A new AI programme has been developed to attempt to accurately detect signs of depression using Instagram photos.
The study, carried out by researchers from Harvard University and the University of Vermont, used machine learning tools to identify markers of depression. It was found that the programme was 70 per cent accurate in detecting signs of depression, which was better than previous studies looking at the success rate of GPs diagnosing patients – normally around 42 per cent accurate.
43,950 posts on the social media site were analysed for the study using colour analysis, metadata components and algorithmic face detection. Other factors were also taken into consideration such as how often users posted, as it is said depression can often be linked to reduced social activity, how many people were in the photo and the likes and comments received on each image.
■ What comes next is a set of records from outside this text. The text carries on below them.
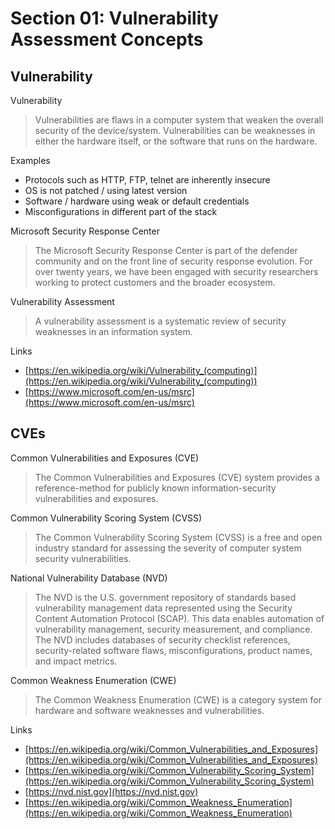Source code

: # Section 01: Vulnerability Assessment Concepts

## Vulnerability
Vulnerability
> Vulnerabilities are flaws in a computer system that weaken the overall security of the device/system.
> Vulnerabilities can be weaknesses in either the hardware itself, or the software that runs on the hardware.

Examples
- Protocols such as HTTP, FTP, telnet are inherently insecure
- OS is not patched / using latest version
- Software / hardware using weak or default credentials
- Misconfigurations in different part of the stack

Microsoft Security Response Center
> The Microsoft Security Response Center is part of the defender community and on the front line of security response evolution.
> For over twenty years, we have been engaged with security researchers working to protect customers and the broader ecosystem.

Vulnerability Assessment
> A vulnerability assessment is a systematic review of security weaknesses in an information system.

Links
- [https://en.wikipedia.org/wiki/Vulnerability_(computing)](https://en.wikipedia.org/wiki/Vulnerability_(computing))
- [https://www.microsoft.com/en-us/msrc](https://www.microsoft.com/en-us/msrc)

## CVEs
Common Vulnerabilities and Exposures (CVE)
> The Common Vulnerabilities and Exposures (CVE) system provides a reference-method for publicly known information-security vulnerabilities and exposures.

Common Vulnerability Scoring System (CVSS)
> The Common Vulnerability Scoring System (CVSS) is a free and open industry standard for assessing the severity of computer system security vulnerabilities.

National Vulnerability Database (NVD)
> The NVD is the U.S. government repository of standards based vulnerability management data represented using the Security Content Automation Protocol (SCAP).
> This data enables automation of vulnerability management, security measurement, and compliance.
> The NVD includes databases of security checklist references, security-related software flaws, misconfigurations, product names, and impact metrics.

Common Weakness Enumeration (CWE)
> The Common Weakness Enumeration (CWE) is a category system for hardware and software weaknesses and vulnerabilities.

Links
- [https://en.wikipedia.org/wiki/Common_Vulnerabilities_and_Exposures](https://en.wikipedia.org/wiki/Common_Vulnerabilities_and_Exposures)
- [https://en.wikipedia.org/wiki/Common_Vulnerability_Scoring_System](https://en.wikipedia.org/wiki/Common_Vulnerability_Scoring_System)
- [https://nvd.nist.gov](https://nvd.nist.gov)
- [https://en.wikipedia.org/wiki/Common_Weakness_Enumeration](https://en.wikipedia.org/wiki/Common_Weakness_Enumeration)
The study, published on Arxiv, found photos posted by individuals diagnosed with clinical depression were more likely to be bluer, grayer and darker. They were more likely to not use an Instagramfilter, but if they did it was often the Inkwell feature. Also, posts were less likely to receive likes but more likely to get comments.
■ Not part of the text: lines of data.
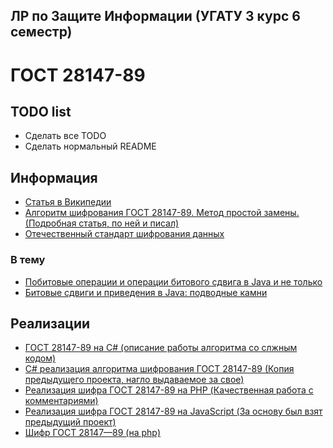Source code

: ЛР по Защите Информации (УГАТУ 3 курс 6 семестр)
------------------------------------------------

# ГОСТ 28147-89

## TODO list

* Сделать все TODO
* Сделать нормальный README

## Информация

* [Статья в Википедии](http://ru.wikipedia.org/wiki/%D0%93%D0%9E%D0%A1%D0%A2_28147-89)
* [Алгоритм шифрования ГОСТ 28147-89. Метод простой замены. (Подробная статья, по ней и писал)](http://www.wasm.ru/wault/article/show/gost29147-89)
* [Отечественный стандарт шифрования данных](http://protect.htmlweb.ru/gost.htm)

### В тему
* [Побитовые операции и операции битового сдвига в Java и не только](http://habrahabr.ru/post/187606/)
* [Битовые сдвиги и приведения в Java: подводные камни](http://dark-barker.blogspot.ru/2012/03/bit-operations-java-pitfalls.html)

## Реализации

* [ГОСТ 28147-89 на C# (описание работы алгоритма со слжным кодом)](http://www.vr-online.ru/blog/gost-28147-89-na-c-4968)
* [C# реализация алгоритма шифрования ГОСТ 28147-89 (Копия предыдущего проекта, нагло выдаваемое за свое)](http://landrina.ru/development/c-realizaciya-algoritma-shifrovaniya-gost-28147-89/)
* [Реализация шифра ГОСТ 28147-89 на PHP (Качественная работа с комментариями)](http://intsystem.org/19/gost-28147-89-php/)
* [Реализация шифра ГОСТ 28147-89 на JavaScript (За основу был взят предыдущий проект)](https://github.com/Craager/crypto.lab)
* [Шифр ГОСТ 28147—89 (на php)](http://borlis.ru/blog/2009/06/15/%D1%88%D0%B8%D1%84%D1%80-%D0%B3%D0%BE%D1%81%D1%82-28147%E2%80%9489/)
The results also held when analysing photos made before the users were first diagnosed with depression.
The study stated: “These findings demonstrate how visual social media can be harnessed to make accurate inferences about mental health.” And as Instagram has over 300 million people using the app every day it would be interesting to see how the study on the social network will be used to suggest new ways for early screening and detection of mental illness.
However, the researchers noted that the programme has shortcomings but should be used “as a foundation upon which to build and refine subsequent models”. They also said issues such as the way social media changes change over time will mean the machine learning program would need to be continually updated to maintain effectiveness.
Early this year it was revealed that one in four people in the UK have been diagnosed with mental illness, with depression being the most common diagnosis.